13. Examination and differential diagnosis of petechiae, purpurae, and suffusions.

Page created on February 14, 2022. Not updated since.

Examination of bleedings into skin

Bleeding into the skin or mucosa is typical for disorders of the platelets or blood vessels, whereas bleeding disorders mostly cause bleeding into soft tissue, muscles, and joints. Petechiae are pinpoint areas (<3 mm) of bleeding, purpura are larger (3 – 10 mm), and ecchymoses are the largest (>10 mm, commonly called bruises). Unlike other erythematous skin lesions, bleedings into the skin do not blanch when pressure is applied to the skin. This is best visualised by pressing glass against the lesion.
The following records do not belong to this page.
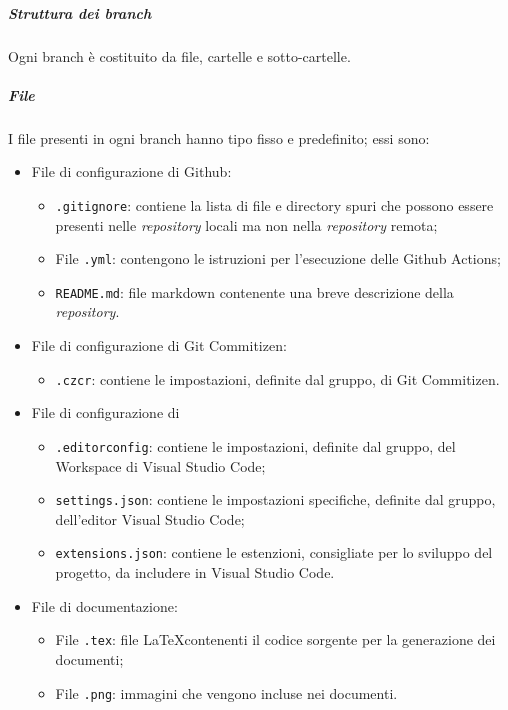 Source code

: \documentclass[../norme-di-progetto.tex]{subfiles}
\begin{document}
\subparagraph{Struttura dei branch}
Ogni branch è costituito da file, cartelle e sotto-cartelle.
\subparagraph*{File}
I file presenti in ogni branch hanno tipo fisso e predefinito; essi sono:
\begin{itemize}
  \item File di configurazione di Github:
  \begin{itemize}
    \item \texttt{.gitignore}: contiene la lista di file e directory spuri che possono essere presenti nelle \textit{repository} locali ma non nella \textit{repository} remota;
    \item File \texttt{.yml}: contengono le istruzioni per l'esecuzione delle Github Actions;
    \item \texttt{README.md}: file markdown contenente una breve descrizione della \textit{repository}.
  \end{itemize}
  \item File di configurazione di Git Commitizen:
  \begin{itemize}
    \item \texttt{.czcr}: contiene le impostazioni, definite dal gruppo, di Git Commitizen.
  \end{itemize}
  \item File di configurazione di 
  \begin{itemize}
    \item \texttt{.editorconfig}: contiene le impostazioni, definite dal gruppo, del Workspace di Visual Studio Code;
    \item \texttt{settings.json}: contiene le impostazioni specifiche, definite dal gruppo, dell'editor Visual Studio Code;
    \item \texttt{extensions.json}: contiene le estenzioni, consigliate per lo sviluppo del progetto, da includere in Visual Studio Code.
  \end{itemize}
  \item File di documentazione:
  \begin{itemize}
    \item File \texttt{.tex}: file \LaTeX contenenti il codice sorgente per la generazione dei documenti;
    \item File \texttt{.png}: immagini che vengono incluse nei documenti.
  \end{itemize}
\end{itemize}
\end{document}

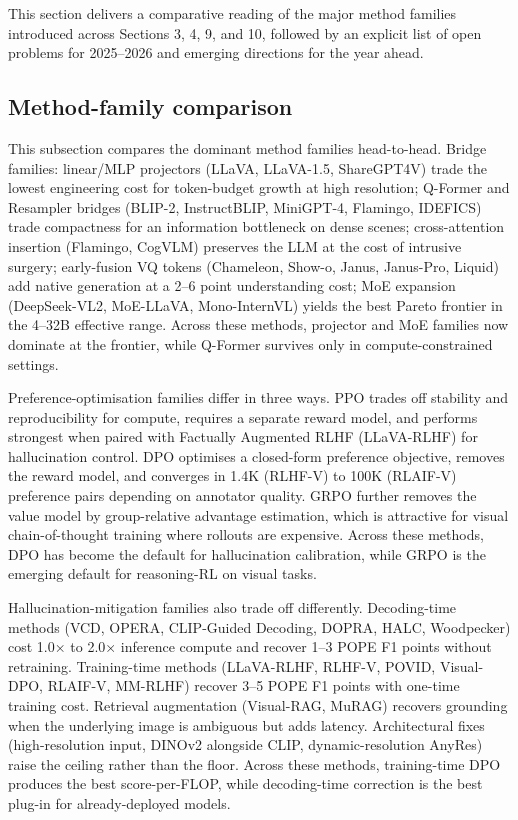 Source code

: This section delivers a comparative reading of the major method families introduced across Sections 3, 4, 9, and 10, followed by an explicit list of open problems for 2025--2026 and emerging directions for the year ahead.

\subsection{Method-family comparison}\label{method-family-comparison}

This subsection compares the dominant method families head-to-head. Bridge families: linear/MLP projectors (LLaVA, LLaVA-1.5, ShareGPT4V) trade the lowest engineering cost for token-budget growth at high resolution; Q-Former and Resampler bridges (BLIP-2, InstructBLIP, MiniGPT-4, Flamingo, IDEFICS) trade compactness for an information bottleneck on dense scenes; cross-attention insertion (Flamingo, CogVLM) preserves the LLM at the cost of intrusive surgery; early-fusion VQ tokens (Chameleon, Show-o, Janus, Janus-Pro, Liquid) add native generation at a 2--6 point understanding cost; MoE expansion (DeepSeek-VL2, MoE-LLaVA, Mono-InternVL) yields the best Pareto frontier in the 4--32B effective range. Across these methods, projector and MoE families now dominate at the frontier, while Q-Former survives only in compute-constrained settings.

Preference-optimisation families differ in three ways. PPO trades off stability and reproducibility for compute, requires a separate reward model, and performs strongest when paired with Factually Augmented RLHF (LLaVA-RLHF) for hallucination control. DPO optimises a closed-form preference objective, removes the reward model, and converges in 1.4K (RLHF-V) to 100K (RLAIF-V) preference pairs depending on annotator quality. GRPO further removes the value model by group-relative advantage estimation, which is attractive for visual chain-of-thought training where rollouts are expensive. Across these methods, DPO has become the default for hallucination calibration, while GRPO is the emerging default for reasoning-RL on visual tasks.

Hallucination-mitigation families also trade off differently. Decoding-time methods (VCD, OPERA, CLIP-Guided Decoding, DOPRA, HALC, Woodpecker) cost 1.0× to 2.0× inference compute and recover 1--3 POPE F1 points without retraining. Training-time methods (LLaVA-RLHF, RLHF-V, POVID, Visual-DPO, RLAIF-V, MM-RLHF) recover 3--5 POPE F1 points with one-time training cost. Retrieval augmentation (Visual-RAG, MuRAG) recovers grounding when the underlying image is ambiguous but adds latency. Architectural fixes (high-resolution input, DINOv2 alongside CLIP, dynamic-resolution AnyRes) raise the ceiling rather than the floor. Across these methods, training-time DPO produces the best score-per-FLOP, while decoding-time correction is the best plug-in for already-deployed models.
Life-threatening conditions, like leukaemia, severe trauma, meningococcal sepsis, DIC, and HUS should be ruled out first. Laboratory examination of CBC, prothrombin time (PT), INR, and aPTT are essential to determine the etiology of the bleeding diathesis. PT, INR, and aPTT are prolonged in case of liver disease, anticoagulant drugs, DIC. aPTT is also prolonged in case of clotting factor deficiency.

Has there previously been excessive bleeding after surgical procedures, trauma, or dental extraction? What’s the distribution of purpura? Is there family history? Has there been any recent illness? Is there any use of hepatotoxic or platelet-affecting drugs? Are there bruises in a pattern which looks like a belt or handprint?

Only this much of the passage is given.